» **TRY IT**:
If a line of the data below holds the word "search", list it.

=== Section Start ===

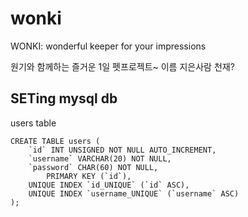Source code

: # wonki
WONKI: wonderful keeper for your impressions

원기와 함께하는 즐거운 1일 펫프로젝트~
이름 지은사람 천재?


## SETing mysql db

users table
```
CREATE TABLE users ( 
    `id` INT UNSIGNED NOT NULL AUTO_INCREMENT, 
    `username` VARCHAR(20) NOT NULL, 
    `password` CHAR(60) NOT NULL, 
        PRIMARY KEY (`id`), 
    UNIQUE INDEX `id_UNIQUE` (`id` ASC), 
    UNIQUE INDEX `username_UNIQUE` (`username` ASC) 
);
```
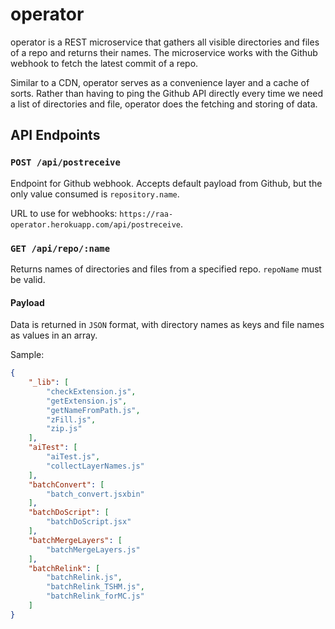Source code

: # operator
operator is a REST microservice that gathers all visible directories and files of a repo and returns their names. The microservice works with the Github webhook to fetch the latest commit of a repo.

Similar to a CDN, operator serves as a convenience layer and a cache of sorts. Rather than having to ping the Github API directly every time we need a list of directories and file, operator does the fetching and storing of data.

## API Endpoints
### `POST /api/postreceive`
Endpoint for Github webhook. Accepts default payload from Github, but the only value consumed is `repository.name`.

URL to use for webhooks: `https://raa-operator.herokuapp.com/api/postreceive`.

### `GET /api/repo/:name`
Returns names of directories and files from a specified repo. `repoName` must be valid.

#### Payload
Data is returned in `JSON` format, with directory names as keys and file names as values in an array.

Sample:
```json
{
    "_lib": [
        "checkExtension.js",
        "getExtension.js",
        "getNameFromPath.js",
        "zFill.js",
        "zip.js"
    ],
    "aiTest": [
        "aiTest.js",
        "collectLayerNames.js"
    ],
    "batchConvert": [
        "batch_convert.jsxbin"
    ],
    "batchDoScript": [
        "batchDoScript.jsx"
    ],
    "batchMergeLayers": [
        "batchMergeLayers.js"
    ],
    "batchRelink": [
        "batchRelink.js",
        "batchRelink_TSHM.js",
        "batchRelink_forMC.js"
    ]
}
```

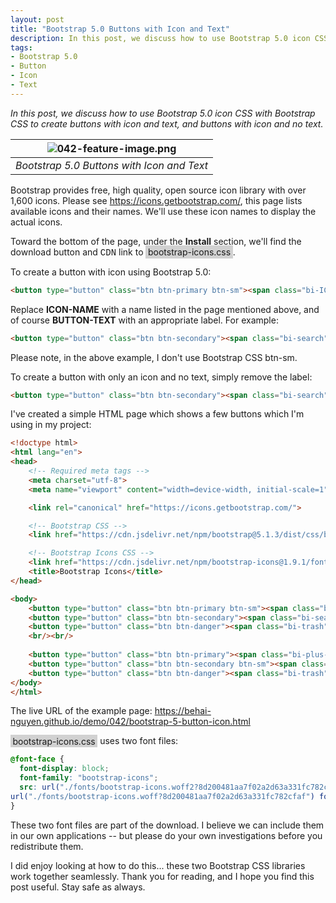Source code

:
```yaml
---
layout: post
title: "Bootstrap 5.0 Buttons with Icon and Text"
description: In this post, we discuss how to use Bootstrap 5.0 icon CSS with Bootstrap CSS to create buttons with icon and text, and buttons with icon and no text.
tags:
- Bootstrap 5.0
- Button
- Icon
- Text
---
```


*In this post, we discuss how to use Bootstrap 5.0 icon CSS with Bootstrap CSS to create buttons with icon and text, and buttons with icon and no text.*

| ![042-feature-image.png](https://behainguyen.files.wordpress.com/2022/10/042-feature-image.png) |
|:--:|
| *Bootstrap 5.0 Buttons with Icon and Text* |

Bootstrap provides free, high quality, open source icon library with over 1,600 icons. 
Please see <a href="https://icons.getbootstrap.com/"
title="Bootstrap Icons" target="_blank">https://icons.getbootstrap.com/</a>, this page
lists available icons and their names. We'll use these icon names to display the actual
icons.

Toward the bottom of the page, under the <strong>Install</strong> section, we'll find
the download button and 
<span style="font-family:Monaco,Consolas,Menlo,Courier,monospace;">
CDN</span> link to 
<span style="background-color:#d1d1d1;padding-top:0.125em;padding-right:0.25em;padding-bottom:0.125em;padding-left:0.25em;">
bootstrap-icons.css</span>.

To create a button with icon using Bootstrap 5.0:

```html
<button type="button" class="btn btn-primary btn-sm"><span class="bi-ICON-NAME"></span>&nbsp;BUTTON-TEXT</button>
```

Replace 
<span class="keyword">
<strong>ICON-NAME</strong></span> with a name listed in the page mentioned above,
and of course
<span class="keyword">
<strong>BUTTON-TEXT</strong></span> with an appropriate label. For example:

```html
<button type="button" class="btn btn-secondary"><span class="bi-search"></span>&nbsp;Search</button>
```

Please note, in the above example, I don't use
<span class="keyword">
Bootstrap CSS btn-sm</span>.

To create a button with only an icon and no text, simply remove the label:

```html
<button type="button" class="btn btn-secondary"><span class="bi-search"></span></button>
```

I've created a simple 
<span class="keyword">
HTML</span> page which shows a few buttons which I'm using in my project:

```html
<!doctype html>
<html lang="en">
<head>
	<!-- Required meta tags -->
	<meta charset="utf-8">
	<meta name="viewport" content="width=device-width, initial-scale=1">

    <link rel="canonical" href="https://icons.getbootstrap.com/">

	<!-- Bootstrap CSS -->
	<link href="https://cdn.jsdelivr.net/npm/bootstrap@5.1.3/dist/css/bootstrap.min.css" rel="stylesheet" integrity="sha384-1BmE4kWBq78iYhFldvKuhfTAU6auU8tT94WrHftjDbrCEXSU1oBoqyl2QvZ6jIW3" crossorigin="anonymous">

	<!-- Bootstrap Icons CSS -->
    <link href="https://cdn.jsdelivr.net/npm/bootstrap-icons@1.9.1/font/bootstrap-icons.css" rel="stylesheet">
	<title>Bootstrap Icons</title>
</head>

<body>
    <button type="button" class="btn btn-primary btn-sm"><span class="bi-plus-square-fill"></span>&nbsp;Add</button>
    <button type="button" class="btn btn-secondary"><span class="bi-search"></span>&nbsp;Search</button>
    <button type="button" class="btn btn-danger"><span class="bi-trash"></span>&nbsp;Delete</button>
    <br/><br/>
	
    <button type="button" class="btn btn-primary"><span class="bi-plus-square-fill"></span></button>
    <button type="button" class="btn btn-secondary btn-sm"><span class="bi-search"></span></button>
    <button type="button" class="btn btn-danger"><span class="bi-trash"></span></button>
</body>
</html>
```

The live URL of the example page: 
<a href="https://behai-nguyen.github.io/demo/042/bootstrap-5-button-icon.html"
title="Bootstrap 5.0 Icon Buttons"
target="_blank">https://behai-nguyen.github.io/demo/042/bootstrap-5-button-icon.html</a>

<span style="background-color:#d1d1d1;padding-top:0.125em;padding-right:0.25em;padding-bottom:0.125em;padding-left:0.25em;">
bootstrap-icons.css</span> uses two font files: 

```css
@font-face {
  font-display: block;
  font-family: "bootstrap-icons";
  src: url("./fonts/bootstrap-icons.woff2?8d200481aa7f02a2d63a331fc782cfaf") format("woff2"),
url("./fonts/bootstrap-icons.woff?8d200481aa7f02a2d63a331fc782cfaf") format("woff");
}
```

These two font files are part of the download. I believe we can include
them in our own applications -- but please do your own investigations before you
redistribute them.

I did enjoy looking at how to do this... these two 
<span class="keyword">
Bootstrap CSS libraries</span> work together seamlessly. Thank you
for reading, and I hope you find this post useful. Stay safe as always.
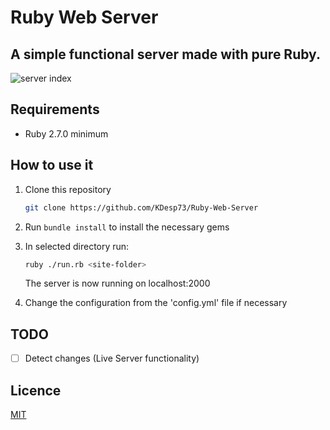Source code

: # Ruby Web Server

## A simple functional server made with pure Ruby.

![server index](https://user-images.githubusercontent.com/63654361/216193983-89083007-d1aa-44f4-b711-60ef24be02ec.png)

## Requirements

* Ruby 2.7.0 minimum

## How to use it

1. Clone this repository

    ```bash
    git clone https://github.com/KDesp73/Ruby-Web-Server
    ```
   
2. Run `bundle install` to install the necessary gems
    
3. In selected directory run: 

    ```bash
    ruby ./run.rb <site-folder>
    ```
    The server is now running on localhost:2000

4. Change the configuration from the 'config.yml' file if necessary

## TODO

- [ ] Detect changes (Live Server functionality)

## Licence

[MIT](https://github.com/KDesp73/Ruby-Web-Server/blob/main/LICENSE)
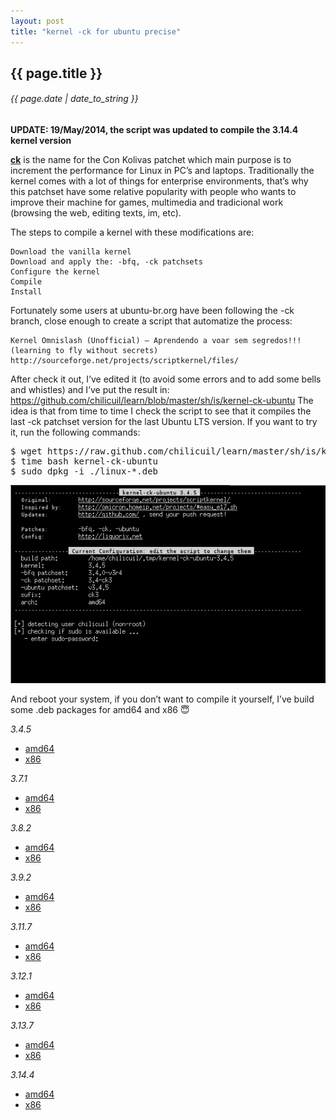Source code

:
 ```yaml
---
layout: post
title: "kernel -ck for ubuntu precise"
---
```


## {{ page.title }}

###### {{ page.date | date_to_string }}

**UPDATE: 19/May/2014, the script was updated to compile the 3.14.4 kernel version**

**[ck](http://ck-hack.blogspot.mx/)** is the name for the Con Kolivas patchet which main purpose is to increment the performance for Linux in PC’s and laptops. Traditionally the kernel comes with a lot of things for enterprise environments, that’s why this patchset have some relative popularity with people who wants to improve their machine for games, multimedia and tradicional work (browsing the web, editing texts, im, etc).

The steps to compile a kernel with these modifications are:

    Download the vanilla kernel
    Download and apply the: -bfq, -ck patchsets
    Configure the kernel
    Compile
    Install

Fortunately some users at ubuntu-br.org have been following the -ck branch, close enough to create a script that automatize the process:

    Kernel Omnislash (Unofficial) – Aprendendo a voar sem segredos!!! (learning to fly without secrets)
    http://sourceforge.net/projects/scriptkernel/files/

After check it out, I’ve edited it (to avoid some errors and to add some bells and whistles) and I’ve put the result in: https://github.com/chilicuil/learn/blob/master/sh/is/kernel-ck-ubuntu
The idea is that from time to time I check the script to see that it compiles the last -ck patchset version for the last Ubuntu LTS version. If you want to try it, run the following commands:

<pre class="sh_sh">
$ wget https://raw.github.com/chilicuil/learn/master/sh/is/kernel-ck-ubuntu
$ time bash kernel-ck-ubuntu
$ sudo dpkg -i ./linux-*.deb
</pre>

**[![](/assets/img/59.png)](/assets/img/59.png)**

And reboot your system, if you don’t want to compile it yourself, I’ve build some .deb packages for amd64 and x86 &#128519; 

*3.4.5*

- [amd64](http://f.javier.io/rep/deb/3.4.5-ck-amd64.tar.bz2)
- [x86](http://f.javier.io/rep/deb/3.4.5-ck-i386.tar.bz2)

*3.7.1*

- [amd64](http://f.javier.io/rep/deb/3.7.1-ck-i386.tar.bz2)
- [x86](http://f.javier.io/rep/deb/3.7.1-ck-amd64.tar.bz2)

*3.8.2*

- [amd64](http://f.javier.io/rep/deb/3.8.2-ck-amd64.tar.bz2)
- [x86](http://f.javier.io/rep/deb/3.8.2-ck-i386.tar.bz2)

*3.9.2*

- [amd64](http://f.javier.io/rep/deb/3.9.2-ck-amd64.tar.bz2)
- [x86](http://f.javier.io/rep/deb/3.9.2-ck-i386.tar.bz2)

*3.11.7*

- [amd64](http://f.javier.io/rep/deb/3.11.7-ck-amd64.tar.bz2)
- [x86](http://f.javier.io/rep/deb/3.11.7-ck-i386.tar.bz2)

*3.12.1*

- [amd64](http://f.javier.io/rep/deb/3.12.1-ck-amd64.tar.bz2)
- [x86](http://f.javier.io/rep/deb/3.12.1-ck-i386.tar.bz2)

*3.13.7*

- [amd64](http://f.javier.io/rep/deb/3.13.7-ck-i386.tar.bz2)
- [x86](http://f.javier.io/rep/deb/3.13.7-ck-amd64.tar.bz2)

*3.14.4*

- [amd64](http://f.javier.io/rep/deb/3.14.4-ck-amd64.tar.bz2)
- [x86](http://f.javier.io/rep/deb/3.14.4-ck-i386.tar.bz2)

=== Section End ===

» **EXERCISE RESPONSE**:
<button type="button" class="btn btn-secondary"><span class="bi-search"></span>&nbsp;Search</button>
<button type="button" class="btn btn-secondary"><span class="bi-search"></span></button>
    <button type="button" class="btn btn-secondary"><span class="bi-search"></span>&nbsp;Search</button>
    <button type="button" class="btn btn-secondary btn-sm"><span class="bi-search"></span></button>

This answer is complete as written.